Die Zahl der Erflogsgeschichten wächst
Die junge Frau, die in Afghanistan geboren und im Iran aufgewachsen ist, floh als Dreizehnjährige mit ihrer kleinen Schwester über die Türkei und Griechenland nach Deutschland, wo sie 2013 mit ihrer Familie zusammenkam. Statt im Asylbewerberheim zu leben, teilte man sich zwei Zimmer mit Miniküche. Zahra kam in die achte Klasse der Mittelschule, eine Übergangsklasse. Weil sie kaum Deutsch sprach, besuchte sie drei Jahre lang in den Sommerferien Deutschkurse. Entscheidend für ihr Fortkommen war, wie sie sagt, das Stipendium „Talent im Land“ (TiL), das engagierte Schülerinnen und Schüler in Bayern auf ihrem Weg zu Abitur und Fachabitur sowohl finanziell als auch ideell unterstützt.
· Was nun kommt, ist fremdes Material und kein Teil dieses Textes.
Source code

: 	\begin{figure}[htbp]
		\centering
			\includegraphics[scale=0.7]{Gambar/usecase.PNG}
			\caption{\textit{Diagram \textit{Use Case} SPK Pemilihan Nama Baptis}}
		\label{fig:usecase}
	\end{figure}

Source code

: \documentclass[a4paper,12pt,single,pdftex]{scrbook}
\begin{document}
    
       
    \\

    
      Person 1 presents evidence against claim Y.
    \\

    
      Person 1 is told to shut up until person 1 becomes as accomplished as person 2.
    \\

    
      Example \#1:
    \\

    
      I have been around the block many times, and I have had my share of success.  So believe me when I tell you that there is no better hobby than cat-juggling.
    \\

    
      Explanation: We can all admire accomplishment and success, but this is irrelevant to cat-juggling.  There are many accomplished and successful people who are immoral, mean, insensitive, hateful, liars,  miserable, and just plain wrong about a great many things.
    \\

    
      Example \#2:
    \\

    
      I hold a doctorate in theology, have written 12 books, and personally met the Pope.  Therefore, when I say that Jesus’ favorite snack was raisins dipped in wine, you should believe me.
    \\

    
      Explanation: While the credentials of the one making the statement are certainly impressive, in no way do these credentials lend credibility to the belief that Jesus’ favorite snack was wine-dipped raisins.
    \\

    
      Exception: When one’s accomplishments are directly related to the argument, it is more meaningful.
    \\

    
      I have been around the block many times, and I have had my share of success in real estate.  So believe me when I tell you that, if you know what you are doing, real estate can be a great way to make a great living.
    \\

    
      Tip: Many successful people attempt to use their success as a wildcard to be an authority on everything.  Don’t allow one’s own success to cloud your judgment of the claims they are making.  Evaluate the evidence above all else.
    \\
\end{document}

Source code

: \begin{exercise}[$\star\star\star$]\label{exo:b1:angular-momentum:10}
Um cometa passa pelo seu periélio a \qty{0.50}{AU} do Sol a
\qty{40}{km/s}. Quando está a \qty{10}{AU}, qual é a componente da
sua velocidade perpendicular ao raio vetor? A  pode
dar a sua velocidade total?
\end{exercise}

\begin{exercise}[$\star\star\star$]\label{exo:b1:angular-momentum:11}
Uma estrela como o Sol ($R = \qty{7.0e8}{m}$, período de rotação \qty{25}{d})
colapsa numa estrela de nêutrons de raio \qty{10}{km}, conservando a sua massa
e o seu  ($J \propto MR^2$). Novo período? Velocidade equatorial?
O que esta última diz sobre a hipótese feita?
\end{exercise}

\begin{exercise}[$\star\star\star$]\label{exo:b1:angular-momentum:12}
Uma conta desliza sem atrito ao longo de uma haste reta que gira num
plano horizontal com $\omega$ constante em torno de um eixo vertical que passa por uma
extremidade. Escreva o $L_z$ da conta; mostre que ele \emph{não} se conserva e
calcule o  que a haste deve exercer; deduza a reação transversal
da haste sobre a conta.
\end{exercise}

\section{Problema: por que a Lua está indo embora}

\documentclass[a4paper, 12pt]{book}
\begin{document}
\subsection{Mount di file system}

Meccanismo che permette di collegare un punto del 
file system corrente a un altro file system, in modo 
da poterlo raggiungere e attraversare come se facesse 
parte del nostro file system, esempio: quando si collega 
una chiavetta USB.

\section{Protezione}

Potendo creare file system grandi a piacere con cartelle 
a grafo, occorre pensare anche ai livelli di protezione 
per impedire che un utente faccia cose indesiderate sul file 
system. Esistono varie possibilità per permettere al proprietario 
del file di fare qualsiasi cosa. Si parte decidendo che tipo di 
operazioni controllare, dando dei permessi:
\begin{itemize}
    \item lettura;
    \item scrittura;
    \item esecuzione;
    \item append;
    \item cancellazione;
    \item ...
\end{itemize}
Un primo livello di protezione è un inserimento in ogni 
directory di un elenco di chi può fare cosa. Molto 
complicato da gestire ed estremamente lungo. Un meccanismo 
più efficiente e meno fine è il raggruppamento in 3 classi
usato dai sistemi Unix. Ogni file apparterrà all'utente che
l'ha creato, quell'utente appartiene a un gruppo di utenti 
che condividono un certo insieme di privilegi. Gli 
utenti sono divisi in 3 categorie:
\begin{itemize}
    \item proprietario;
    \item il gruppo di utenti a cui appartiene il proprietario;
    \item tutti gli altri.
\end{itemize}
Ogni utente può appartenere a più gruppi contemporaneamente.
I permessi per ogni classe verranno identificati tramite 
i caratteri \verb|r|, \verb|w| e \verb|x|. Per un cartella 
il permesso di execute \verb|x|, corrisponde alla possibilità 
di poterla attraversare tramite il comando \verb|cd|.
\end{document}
So schloss Zarah Freundschaften, besuchte die Sommerakademie auf Schloss Salem – und begann damit zu liebäugeln, Jura zu studieren.
Inzwischen tut sie das tatsächlich. Aber sie ist nicht nur Studentin der LMU, sondern auch im Vorstand des heimaten e.V. – Netz für Chancengleichheit, wo sie sich für Mädchen- und Frauenrechte, die politische und soziale Teilhabe von Menschen mit Fluchtgeschichte starkmacht und gegen Rassismus und Diskriminierung antritt. Auch beim Bayerischen Jugendring ist sie aktiv, bei Bellevue di Monaco und der Grünen-nahen Heinrich-Böll-Stiftung, von der sie ein Stipendium erhält.
Man darf sich also schon fragen, wie sie all die Aufgaben unter einen Hut kriegt. Tatsächlich, erzählt sie, hat sie am Vortag sieben Stunden moderiert, bei einer Veranstaltung zum 20. Weltflüchtlingstag in München. Ja, sie war erschöpft danach. Und ist es vielleicht noch. Genug Schlaf bekommt sie nicht immer. Aber die Freude über die Möglichkeit, sich einzubringen, überwiegt. In ihrer Arbeit möchte sie den Blick schärfen dafür, dass geflüchtete Mädchen und Frauen einer Vielzahl von Diskriminierungen ausgesetzt sind. An Menschen mit Migrationshintergrund richtet sich die Botschaft: „Traut euch, informiert euch, bewerbt euch um Stipendien! Manchmal öffnen sich Türen, mit denen man nicht gerechnet hat. Ihr braucht kein Einserabitur; es reicht, wenn ihr engagiert seid und euch bemüht!“
Ganz so, wie sie selbst es geschafft hat: „Durch Fleiß, Unterstützung – und Glück“. Den dritten Platz machte das Münchner Projekt YouthBridge der Europäischen Janusz Korczak Akademie, wo Jugendliche ein zweijähriges Leadership-Programm absolvieren. Die jungen Leute stammen aus den verschiedensten ethnischen, kulturellen und religiösen „Communities“.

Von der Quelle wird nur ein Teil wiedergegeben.